Setelah menarik kembali kekuatan batinnya, tujuh belas mayat jatuh satu per satu, pedang-pedang pusaka kelas atas yang mereka bawa pun berserakan. Saat menewaskan murid tiga bunga tingkat tertinggi, Chen Feng, di gerbang abadi dulu, Lin Feng hanya butuh waktu singkat, itu pun karena Chen Feng memiliki alat pelindung spiritual. Kali ini, tujuh belas orang itu tak siap sama sekali, mereka mati dengan mata terbuka.
Mengingat alat spiritual, Lin Feng merasa puas, meski kenaikan tingkat masih jauh, kini ia sudah memiliki dua alat spiritual dalam kantong penyimpanan, jika terdengar orang pasti akan mengincarnya.
Melihat tumpukan pedang pusaka kelas atas, Lin Feng menggerakkan kedua tangan, menciptakan tangan setan untuk mengumpulkan semuanya hingga menumpuk di depannya. Saat dihitung, ternyata ada seratus dua puluh pedang. Lin Feng terkejut, menelan ludah berkali-kali. Jika tidak ada hambatan, pedang-pedang pusaka kelas atas ini pasti milik penyatu jalan yang telah gugur itu.
"Orang malang ini, setelah masuk ke Rawa Kabut Racun pasti bertemu sesuatu yang lebih kuat, mungkin ingin memasang formasi pedang, tapi tak sempat. Seratus dua puluh pedang pusaka kelas atas, jika digunakan untuk formasi pedang, kekuatannya pasti luar biasa. Jika kau bisa mempelajarinya, kau bahkan punya peluang menghadapi penyatu jalan tingkat satu."
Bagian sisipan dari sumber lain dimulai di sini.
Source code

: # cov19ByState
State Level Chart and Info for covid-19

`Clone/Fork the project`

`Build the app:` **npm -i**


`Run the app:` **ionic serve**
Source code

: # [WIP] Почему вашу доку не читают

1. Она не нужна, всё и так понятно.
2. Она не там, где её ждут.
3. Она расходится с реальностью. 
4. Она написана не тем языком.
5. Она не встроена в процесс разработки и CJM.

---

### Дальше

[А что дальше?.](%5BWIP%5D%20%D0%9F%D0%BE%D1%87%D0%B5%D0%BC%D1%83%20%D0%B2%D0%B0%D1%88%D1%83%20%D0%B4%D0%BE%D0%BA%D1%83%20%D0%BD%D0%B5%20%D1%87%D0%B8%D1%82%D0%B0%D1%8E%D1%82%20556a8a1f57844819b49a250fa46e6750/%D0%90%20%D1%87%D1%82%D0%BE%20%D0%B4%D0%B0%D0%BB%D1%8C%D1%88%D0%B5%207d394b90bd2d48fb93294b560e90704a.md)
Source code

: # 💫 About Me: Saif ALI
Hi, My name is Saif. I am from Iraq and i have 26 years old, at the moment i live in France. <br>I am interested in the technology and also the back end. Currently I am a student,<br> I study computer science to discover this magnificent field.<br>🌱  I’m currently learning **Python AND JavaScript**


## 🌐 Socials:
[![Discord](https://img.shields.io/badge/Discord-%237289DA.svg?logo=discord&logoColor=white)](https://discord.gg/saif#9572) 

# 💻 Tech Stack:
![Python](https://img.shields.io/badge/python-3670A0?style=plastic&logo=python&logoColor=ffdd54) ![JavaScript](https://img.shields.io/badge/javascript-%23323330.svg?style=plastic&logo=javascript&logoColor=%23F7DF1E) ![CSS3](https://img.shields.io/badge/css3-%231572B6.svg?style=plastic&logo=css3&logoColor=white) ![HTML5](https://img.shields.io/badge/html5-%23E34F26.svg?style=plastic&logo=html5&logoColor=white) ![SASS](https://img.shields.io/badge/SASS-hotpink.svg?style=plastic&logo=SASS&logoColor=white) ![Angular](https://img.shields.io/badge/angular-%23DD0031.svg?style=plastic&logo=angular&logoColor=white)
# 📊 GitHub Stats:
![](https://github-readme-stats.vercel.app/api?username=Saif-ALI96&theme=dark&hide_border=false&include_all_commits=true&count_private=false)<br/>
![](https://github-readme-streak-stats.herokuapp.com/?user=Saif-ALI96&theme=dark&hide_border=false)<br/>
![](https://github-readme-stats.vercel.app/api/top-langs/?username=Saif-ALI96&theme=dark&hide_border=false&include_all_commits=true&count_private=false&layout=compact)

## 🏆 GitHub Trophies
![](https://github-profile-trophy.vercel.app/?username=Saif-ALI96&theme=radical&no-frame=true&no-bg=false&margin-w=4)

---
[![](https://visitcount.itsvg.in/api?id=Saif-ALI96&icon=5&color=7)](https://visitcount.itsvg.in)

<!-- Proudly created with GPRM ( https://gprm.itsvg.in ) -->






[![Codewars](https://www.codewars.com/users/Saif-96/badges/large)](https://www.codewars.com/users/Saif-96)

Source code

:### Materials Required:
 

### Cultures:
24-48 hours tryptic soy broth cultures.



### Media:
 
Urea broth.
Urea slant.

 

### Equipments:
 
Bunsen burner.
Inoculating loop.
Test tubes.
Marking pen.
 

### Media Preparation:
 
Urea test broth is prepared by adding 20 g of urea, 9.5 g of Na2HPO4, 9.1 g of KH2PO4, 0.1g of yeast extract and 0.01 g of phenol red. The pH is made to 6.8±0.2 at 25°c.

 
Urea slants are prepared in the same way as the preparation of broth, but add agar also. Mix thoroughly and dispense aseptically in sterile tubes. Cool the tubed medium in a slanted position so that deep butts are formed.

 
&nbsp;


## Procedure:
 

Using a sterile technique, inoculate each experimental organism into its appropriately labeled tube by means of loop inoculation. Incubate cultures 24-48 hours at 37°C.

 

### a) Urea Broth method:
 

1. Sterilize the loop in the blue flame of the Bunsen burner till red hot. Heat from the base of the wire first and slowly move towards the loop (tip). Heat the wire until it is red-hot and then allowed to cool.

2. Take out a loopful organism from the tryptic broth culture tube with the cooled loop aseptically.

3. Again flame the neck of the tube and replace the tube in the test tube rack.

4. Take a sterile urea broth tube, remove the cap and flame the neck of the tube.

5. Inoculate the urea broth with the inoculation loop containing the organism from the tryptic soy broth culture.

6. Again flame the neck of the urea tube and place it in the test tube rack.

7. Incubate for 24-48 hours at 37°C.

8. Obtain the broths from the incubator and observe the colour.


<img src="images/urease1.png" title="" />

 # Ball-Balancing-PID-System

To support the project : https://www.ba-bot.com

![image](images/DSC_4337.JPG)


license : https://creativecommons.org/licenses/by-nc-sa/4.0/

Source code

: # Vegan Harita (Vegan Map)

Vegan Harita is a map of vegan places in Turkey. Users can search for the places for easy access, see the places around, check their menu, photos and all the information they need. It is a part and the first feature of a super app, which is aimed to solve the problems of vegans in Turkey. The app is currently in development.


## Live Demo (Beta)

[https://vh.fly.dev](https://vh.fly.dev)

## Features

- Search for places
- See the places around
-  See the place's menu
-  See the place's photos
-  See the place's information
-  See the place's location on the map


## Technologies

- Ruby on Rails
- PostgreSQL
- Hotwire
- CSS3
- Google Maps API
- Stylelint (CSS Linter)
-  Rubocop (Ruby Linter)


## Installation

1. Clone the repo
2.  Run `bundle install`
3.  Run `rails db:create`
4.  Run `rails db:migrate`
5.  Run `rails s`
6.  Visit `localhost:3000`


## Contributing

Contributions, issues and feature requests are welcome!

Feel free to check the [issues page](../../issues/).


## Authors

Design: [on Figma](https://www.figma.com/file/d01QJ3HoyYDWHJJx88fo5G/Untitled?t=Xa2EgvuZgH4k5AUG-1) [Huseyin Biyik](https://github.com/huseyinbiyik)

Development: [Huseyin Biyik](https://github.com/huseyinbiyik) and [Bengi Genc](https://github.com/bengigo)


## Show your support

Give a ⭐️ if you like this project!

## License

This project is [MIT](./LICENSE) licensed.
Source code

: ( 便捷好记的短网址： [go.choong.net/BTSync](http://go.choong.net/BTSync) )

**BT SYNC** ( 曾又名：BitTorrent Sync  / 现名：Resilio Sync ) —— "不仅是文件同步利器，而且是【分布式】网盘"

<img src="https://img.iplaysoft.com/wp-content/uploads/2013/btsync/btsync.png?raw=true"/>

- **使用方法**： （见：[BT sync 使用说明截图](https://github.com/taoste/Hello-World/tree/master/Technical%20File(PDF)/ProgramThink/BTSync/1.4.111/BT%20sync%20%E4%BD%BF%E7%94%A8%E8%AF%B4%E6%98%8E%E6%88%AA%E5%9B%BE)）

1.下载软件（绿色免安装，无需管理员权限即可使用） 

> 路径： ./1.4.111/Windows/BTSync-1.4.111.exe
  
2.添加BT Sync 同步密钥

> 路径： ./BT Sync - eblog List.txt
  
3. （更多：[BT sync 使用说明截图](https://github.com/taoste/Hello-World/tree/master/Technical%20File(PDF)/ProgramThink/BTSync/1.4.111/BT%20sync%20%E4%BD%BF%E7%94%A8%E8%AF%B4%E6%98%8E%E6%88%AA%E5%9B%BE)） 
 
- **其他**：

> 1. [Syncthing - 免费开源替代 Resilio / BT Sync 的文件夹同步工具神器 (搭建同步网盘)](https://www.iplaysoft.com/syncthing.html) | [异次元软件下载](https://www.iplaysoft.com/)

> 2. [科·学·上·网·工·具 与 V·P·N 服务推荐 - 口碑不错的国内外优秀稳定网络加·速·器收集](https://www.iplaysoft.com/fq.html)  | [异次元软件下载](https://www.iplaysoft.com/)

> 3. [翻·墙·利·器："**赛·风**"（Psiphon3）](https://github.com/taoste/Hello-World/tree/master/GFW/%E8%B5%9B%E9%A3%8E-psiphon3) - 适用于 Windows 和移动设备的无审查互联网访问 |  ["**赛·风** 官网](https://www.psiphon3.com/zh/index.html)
"Sayang aku belum bisa membuka gelang spiritual itu, kalau bisa, mungkin di dalam ada rahasia formasi pedang."
"Sebenarnya, untuk membuka gelang spiritual itu tidak harus mencapai tahap Penyatuan Jalan. Jika kau berhasil menyalakan api batinmu, kau masih bisa mengaktifkan sepertiga kekuatannya."